Quizá esto no lo entienda demasiado el hombre contemporáneo: la paradoja del sufrir y al mismo tiempo estar en paz. Hombre acostumbrado a navegar siempre en la superficie cambiante de las cosas ‑a veces calma, la mayoría de las veces tempestuosa‑ está sujeto constantemente a las variaciones del barómetro que mide las presiones epidérmicas y desconoce la paz de las profundidades, la serenidad y belleza de los paisajes submarinos, la solidez y plenitud del silencio de la vida del espíritu.
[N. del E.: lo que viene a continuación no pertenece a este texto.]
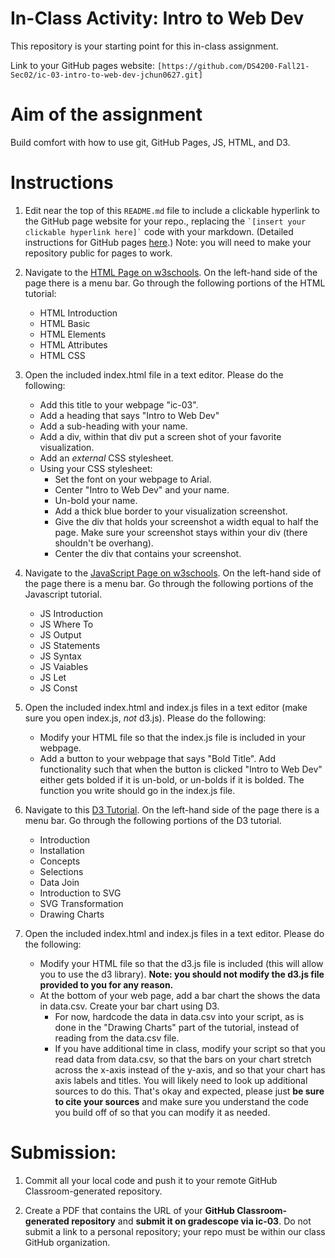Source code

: # In-Class Activity: Intro to Web Dev

This repository is your starting point for this in-class assignment. 

Link to your GitHub pages website: `[https://github.com/DS4200-Fall21-Sec02/ic-03-intro-to-web-dev-jchun0627.git]`

# Aim of the assignment
Build comfort with how to use git, GitHub Pages, JS, HTML, and D3. 

# Instructions 
1. Edit near the top of this `README.md` file to include a clickable hyperlink to the GitHub page website for your repo., replacing the `` `[insert your clickable hyperlink here]` `` code with your markdown. (Detailed instructions for GitHub pages [here](https://developer.mozilla.org/en-US/docs/Learn/Common_questions/Using_Github_pages).) Note: you will need to make your repository public for pages to work. 

1. Navigate to the [HTML Page on w3schools](https://www.w3schools.com/html/default.asp). On the left-hand side of the page there is a menu bar. Go through the following portions of the HTML tutorial: 
   - HTML Introduction
   - HTML Basic
   - HTML Elements
   - HTML Attributes
   - HTML CSS

1. Open the included index.html file in a text editor. Please do the following:
   - Add this title to your webpage "ic-03". 
   - Add a heading that says "Intro to Web Dev"
   - Add a sub-heading with your name.
   - Add a div, within that div put a screen shot of your favorite visualization. 
   - Add an *external* CSS stylesheet. 
   - Using your CSS stylesheet:
     - Set the font on your webpage to Arial. 
     - Center "Intro to Web Dev" and your name. 
     - Un-bold your name. 
     - Add a thick blue border to your visualization screenshot.
     - Give the div that holds your screenshot a width equal to half the page. Make sure your screenshot stays within your div (there shouldn't be overhang). 
     - Center the div that contains your screenshot.  

1. Navigate to the [JavaScript Page on w3schools](https://www.w3schools.com/js/default.asp). On the left-hand side of the page there is a menu bar. Go through the following portions of the Javascript tutorial. 
   - JS Introduction
   - JS Where To
   - JS Output
   - JS Statements
   - JS Syntax
   - JS Vaiables
   - JS Let
   - JS Const

1. Open the included index.html and index.js files in a text editor (make sure you open index.js, *not* d3.js). Please do the following:
   - Modify your HTML file so that the index.js file is included in your webpage. 
   - Add a button to your webpage that says "Bold Title". Add functionality such that when the button is clicked "Intro to Web Dev" either gets bolded if it is un-bold, or un-bolds if it is bolded. The function you write should go in the index.js file.  


1. Navigate to this [D3 Tutorial](https://www.tutorialspoint.com/d3js/index.htm). On the left-hand side of the page there is a menu bar. Go through the following portions of the D3 tutorial. 
   - Introduction
   - Installation
   - Concepts
   - Selections
   - Data Join
   - Introduction to SVG
   - SVG Transformation
   - Drawing Charts 

1. Open the included index.html and index.js files in a text editor. Please do the following:
   - Modify your HTML file so that the d3.js file is included (this will allow you to use the d3 library). **Note: you should not modify the d3.js file provided to you for any reason.** 
   - At the bottom of your web page, add a bar chart the shows the data in data.csv. Create your bar chart using D3.
     - For now, hardcode the data in data.csv into your script, as is done in the "Drawing Charts" part of the tutorial, instead of reading from the data.csv file. 
     - If you have additional time in class, modify your script so that you read data from data.csv, so that the bars on your chart stretch across the x-axis instead of the y-axis, and so that your chart has axis labels and titles. You will likely need to look up additional sources to do this. That's okay and expected, please just **be sure to cite your sources** and make sure you understand the code you build off of so that you can modify it as needed. 

# Submission: 

1. Commit all your local code and push it to your remote GitHub Classroom-generated repository.

1. Create a PDF that contains the URL of your **GitHub Classroom-generated repository** and **submit it on gradescope via ic-03**. Do not submit a link to a personal repository; your repo must be within our class GitHub organization.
Y así como a pocos metros de las olas rabiosas con sus fauces blancas de espuma coexiste en el mar la calma de lo profundo, así también en el cristiano que vive de su fe y suele bucear en la oración, allí donde el ápice de su alma ‑“apex mentis”‑, como afirmaba Agustín, se une con Dios, así también, en el cristiano, el viento de las angustias es incapaz de tocar la serena impavidez de su interior.
No: cruz y a la vez paz no es una paradoja para el cristiano. Y por eso cuenta el evangelio que Cristo, al mismo tiempo que dice a sus discípulos “La paz esté con ustedes”, al mismo tiempo les muestra las heridas de sus manos y sus costados. Y ¡ojo! Que esta serenidad que se encuentra en Dios no es un escaparse a la realidad circundante, un dar la espalda a los problemas para, olvidado de ellos, abroquelarme en el refugio de una especie de nirvana o protegido egoísmo interior.
No. Eso lo habían hecho los discípulos quienes, por temor a los judíos, se habían encerrado con llave y lo mismo estaban temblando. No: no huyendo del problema sino ‘junto’ al problema, no dando la espalda al sufrimiento sino ‘en’ el sufrimiento, no despreocupándome del mundo sino ‘en’ el mundo, es donde, si vivo mi fe, puedo enfrentar la angustia sin perder la paz.
Duccio di Buoninsegna. Aparición de Cristo cerradas las puertas, 1308-11, Siena, Italia
Porque Cristo, sin sacarme de mis circunstancias, ha creado en mí una nueva dimensión que las trasciende. Por eso su paz es fruto del Espíritu de Jesús que injerta, en mi ser humano, una nueva capa más allá del cuerpo y del alma y que es la de la gracia, la de lo sobrenatural. Por eso Juan, cuando describe en el evangelio que hemos escuchado cómo Cristo infunde su Espíritu en los apóstoles lo hace exactamente con las mismas palabras con que, en el Génesis, se relatan la creación del universo y la creación del hombre: “Y Yahvé Dios sopló sobre él aliento de vida y resultó el hombre un ser viviente”. Y, aquí, “al decirles esto sopló sobre ellos” y añadió: “Recibid el Espíritu Santo”
Y así el cristiano, superando las barreras de la creación natural, participa, en la nueva creación de su bautismo, de la cuarta dimensión de la serena inmutable vitalidad y felicidad del mismo Dios.
Sin duda que estas cosas son chino para aquel que no ha hecho el esfuerzo de vivirlas y nunca ha meditado sobre ellas y jamás se ha zambullido en las aguas profundas de una larga y silenciosa oración bien hecha. Pero está en las manos de cualquier bautizado el comprobar que éstas no son frases piadosas y desencarnadas, bellas pero irreales, sino correspondientes a una realidad mucho más tangible y sólida que la apariencia vana de las que llamamos ‘realidades’ cotidianas, barridas y aniquiladas diariamente por las agujas del reloj, esfuminadas con el tiempo en la labilidad de la memoria, borradas totalmente con la muerte. Estas realidades menos aparentes pero más tenaces, en cambio, como el lecho de los ríos donde se renuevan y mueren constantemente las corrientes, nunca pasan, siempre son presentes, vivas, actuales.
Porque ya el cristiano, viviendo, sí, pero superando, la cotidianeidad de los días de semana, habita desde ya –por la fe en mi Señor y mi Dios, en tu Señor y tu Dios‑ en ese domingo permanente en donde se mueve el Cristo resucitado y que un día será el ‘único Día’ cuando, de la hebdómada terrena, pasemos al domingo sin fin de la eternidad.